Mothers used to frighten their children into obedience by warning them that if they weren't good, the Leather Man would get them. But once people got used to him, the New Haven reporter said, "fear gave place to curiosity."

According to the New York Times, "he readily found shelter in the barns of the farmers, who never feared that he would do their property injury. Farmer's wives willingly fed him, and vainly tried to get him to talk. Country school children gave him pennies and sweetmeats, and no one seemed to fear him.

"The long staff he carried was never used, save as an aid to locomotion."

He had blue eyes with a wandering, innocent and yet somehow intelligent look. When he took off his cap, his forehead was white and high. His hair was brown, fine and curly. Although matted, it had few gray strands.

Tales circulated that he had loved a girl who worked in his father's leather factory in France, and he lost his mind when his parents either broke up the affair or had her murdered. Today, the stories seem fanciful attempts to weave together his leather outfit with the idea of undying love.

What's certain is that witnesses said he showed up in Connecticut around 1860 and never stopped walking his weary rounds, regardless of the weather.

After the terrible blizzard of March 1888, he was found nearly dead, with his hands and feet frozen. Nursed back to health, he returned to the road.

In the fall of 1888, a cancer developed on his lower left lip. It eventually ate away part of his lower jaw and throat.

On Dec. 3, 1888, he was arrested near Middletown, Conn., in an effort to care for him. He was taken to the Hartford Hospital for the Insane, but the proprietors couldn't get him to stay.

"An attempt was made to induce him to change his leather garments for some of cloth, but he objected," the New Haven reporter wrote. He went on his way.

Then on Dec. 9, he knocked at the James Barnard home in North Haven, the first time he was ever known to ask to go into a home.

"It was cold and wet," Stewart wrote. "The old man was dripping with rain and mud."

The family brought him to the fire and saw he was a pitiable person, "half of his lower lip on the left side eaten away, and under the left side of his jaw was a bunch (a swelling) as large as a large orange, very red, but not a sore. He pointed to his lip when offered an apple, and shook his head."

He was starving because he couldn't eat the solid food people had given him. So the Barnards gave him hot coffee and milk, bread, cake and pie.

"He seemed nearly famished. He could only eat food by crumbling it into the coffee, of which he drank six large bowlfuls of the softened food . . . . When eating, he had a piece of leather which he put over his sore lip to keep the food from it."

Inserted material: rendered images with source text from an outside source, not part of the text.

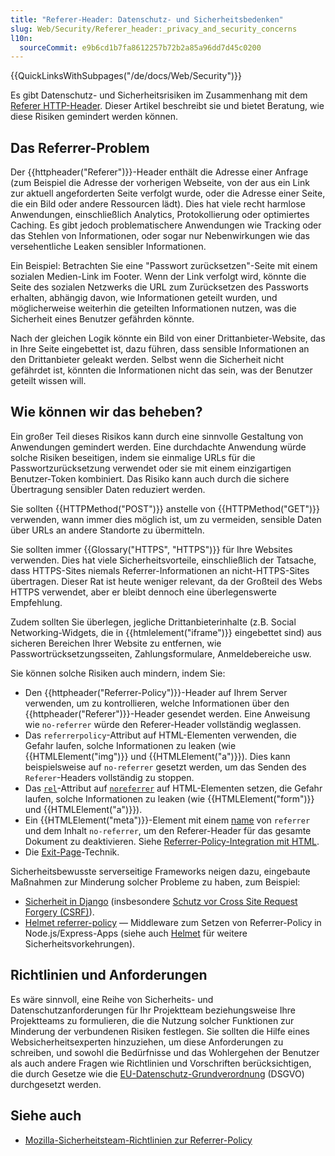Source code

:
 ```yaml
---
title: "Referer-Header: Datenschutz- und Sicherheitsbedenken"
slug: Web/Security/Referer_header:_privacy_and_security_concerns
l10n:
  sourceCommit: e9b6cd1b7fa8612257b72b2a85a96dd7d45c0200
---
```


{{QuickLinksWithSubpages("/de/docs/Web/Security")}}

Es gibt Datenschutz- und Sicherheitsrisiken im Zusammenhang mit dem [Referer HTTP-Header](/de/docs/Web/HTTP/Reference/Headers/Referer). Dieser Artikel beschreibt sie und bietet Beratung, wie diese Risiken gemindert werden können.

## Das Referrer-Problem

Der {{httpheader("Referer")}}-Header enthält die Adresse einer Anfrage (zum Beispiel die Adresse der vorherigen Webseite, von der aus ein Link zur aktuell angeforderten Seite verfolgt wurde, oder die Adresse einer Seite, die ein Bild oder andere Ressourcen lädt). Dies hat viele recht harmlose Anwendungen, einschließlich Analytics, Protokollierung oder optimiertes Caching. Es gibt jedoch problematischere Anwendungen wie Tracking oder das Stehlen von Informationen, oder sogar nur Nebenwirkungen wie das versehentliche Leaken sensibler Informationen.

Ein Beispiel: Betrachten Sie eine "Passwort zurücksetzen"-Seite mit einem sozialen Medien-Link im Footer. Wenn der Link verfolgt wird, könnte die Seite des sozialen Netzwerks die URL zum Zurücksetzen des Passworts erhalten, abhängig davon, wie Informationen geteilt wurden, und möglicherweise weiterhin die geteilten Informationen nutzen, was die Sicherheit eines Benutzer gefährden könnte.

Nach der gleichen Logik könnte ein Bild von einer Drittanbieter-Website, das in Ihre Seite eingebettet ist, dazu führen, dass sensible Informationen an den Drittanbieter geleakt werden. Selbst wenn die Sicherheit nicht gefährdet ist, könnten die Informationen nicht das sein, was der Benutzer geteilt wissen will.

## Wie können wir das beheben?

Ein großer Teil dieses Risikos kann durch eine sinnvolle Gestaltung von Anwendungen gemindert werden. Eine durchdachte Anwendung würde solche Risiken beseitigen, indem sie einmalige URLs für die Passwortzurücksetzung verwendet oder sie mit einem einzigartigen Benutzer-Token kombiniert. Das Risiko kann auch durch die sichere Übertragung sensibler Daten reduziert werden.

Sie sollten {{HTTPMethod("POST")}} anstelle von {{HTTPMethod("GET")}} verwenden, wann immer dies möglich ist, um zu vermeiden, sensible Daten über URLs an andere Standorte zu übermitteln.

Sie sollten immer {{Glossary("HTTPS", "HTTPS")}} für Ihre Websites verwenden. Dies hat viele Sicherheitsvorteile, einschließlich der Tatsache, dass HTTPS-Sites niemals Referrer-Informationen an nicht-HTTPS-Sites übertragen. Dieser Rat ist heute weniger relevant, da der Großteil des Webs HTTPS verwendet, aber er bleibt dennoch eine überlegenswerte Empfehlung.

Zudem sollten Sie überlegen, jegliche Drittanbieterinhalte (z.B. Social Networking-Widgets, die in {{htmlelement("iframe")}} eingebettet sind) aus sicheren Bereichen Ihrer Website zu entfernen, wie Passwortrücksetzungsseiten, Zahlungsformulare, Anmeldebereiche usw.

Sie können solche Risiken auch mindern, indem Sie:

- Den {{httpheader("Referrer-Policy")}}-Header auf Ihrem Server verwenden, um zu kontrollieren, welche Informationen über den {{httpheader("Referer")}}-Header gesendet werden. Eine Anweisung wie `no-referrer` würde den Referer-Header vollständig weglassen.
- Das `referrerpolicy`-Attribut auf HTML-Elementen verwenden, die Gefahr laufen, solche Informationen zu leaken (wie {{HTMLElement("img")}} und {{HTMLElement("a")}}). Dies kann beispielsweise auf `no-referrer` gesetzt werden, um das Senden des `Referer`-Headers vollständig zu stoppen.
- Das [`rel`](/de/docs/Web/HTML/Reference/Attributes/rel)-Attribut auf [`noreferrer`](/de/docs/Web/HTML/Reference/Attributes/rel/noreferrer) auf HTML-Elementen setzen, die Gefahr laufen, solche Informationen zu leaken (wie {{HTMLElement("form")}} und {{HTMLElement("a")}}).
- Ein {{HTMLElement("meta")}}-Element mit einem [name](/de/docs/Web/HTML/Reference/Elements/meta#name) von `referrer` und dem Inhalt `no-referrer`, um den Referer-Header für das gesamte Dokument zu deaktivieren. Siehe [Referrer-Policy-Integration mit HTML](/de/docs/Web/HTTP/Reference/Headers/Referrer-Policy#integration_with_html).
- Die [Exit-Page](https://geekthis.net/post/hide-http-referer-headers/#exit-page-redirect)-Technik.

Sicherheitsbewusste serverseitige Frameworks neigen dazu, eingebaute Maßnahmen zur Minderung solcher Probleme zu haben, zum Beispiel:

- [Sicherheit in Django](https://docs.djangoproject.com/en/stable/topics/security/) (insbesondere [Schutz vor Cross Site Request Forgery (CSRF)](https://docs.djangoproject.com/en/stable/topics/security/#cross-site-request-forgery-csrf-protection)).
- [Helmet referrer-policy](https://github.com/helmetjs/helmet/tree/main/middlewares/referrer-policy) — Middleware zum Setzen von Referrer-Policy in Node.js/Express-Apps (siehe auch [Helmet](https://github.com/helmetjs) für weitere Sicherheitsvorkehrungen).

## Richtlinien und Anforderungen

Es wäre sinnvoll, eine Reihe von Sicherheits- und Datenschutzanforderungen für Ihr Projektteam beziehungsweise Ihre Projektteams zu formulieren, die die Nutzung solcher Funktionen zur Minderung der verbundenen Risiken festlegen. Sie sollten die Hilfe eines Websicherheitsexperten hinzuziehen, um diese Anforderungen zu schreiben, und sowohl die Bedürfnisse und das Wohlergehen der Benutzer als auch andere Fragen wie Richtlinien und Vorschriften berücksichtigen, die durch Gesetze wie die [EU-Datenschutz-Grundverordnung](https://gdpr.eu/) (DSGVO) durchgesetzt werden.

## Siehe auch

- [Mozilla-Sicherheitsteam-Richtlinien zur Referrer-Policy](https://infosec.mozilla.org/guidelines/web_security.html#referrer-policy)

When he was warm and full, he stood to leave. The family told him to sit and warm himself as long as he wished. "He simply pointed up the road, and with an expressive gesture indicated that he must go."

Around the middle of March 1889, farmers saw him near Sing Sing, N.Y., "very ill and hardly able to walk, but he declined to accept assistance."

On March 24, 1889, a farmer went to show his wife a cave on the George Dell farm in Mount Pleasant, N.Y. Inside, under a rock shelf, lay the body of the Leather Man.

Coroner George H. Sutton held an inquest, at which two doctors testified his death was due to blood poisoning resulting from the cancer that had eaten away part of the lower jaw. The jury's finding was, "That the Leather Man came to his death from cancer and inability to obtain or take food."

L. Dibble of Saybrook, N.Y., wrote a poem commemorating his life and death. At the end, his true love comes to him in a dream and persuades him to climb the ladder to heaven with her.

So, together, they ascend, far away from mortal sight,

Till sweet music, song of Angels, thrill'd their souls with new delight;

Soon they reach the `golden city,' soon the Heavenly host they scan,

Lo! the pearly gate swings open, `Welcome, Welcome, Leather Man."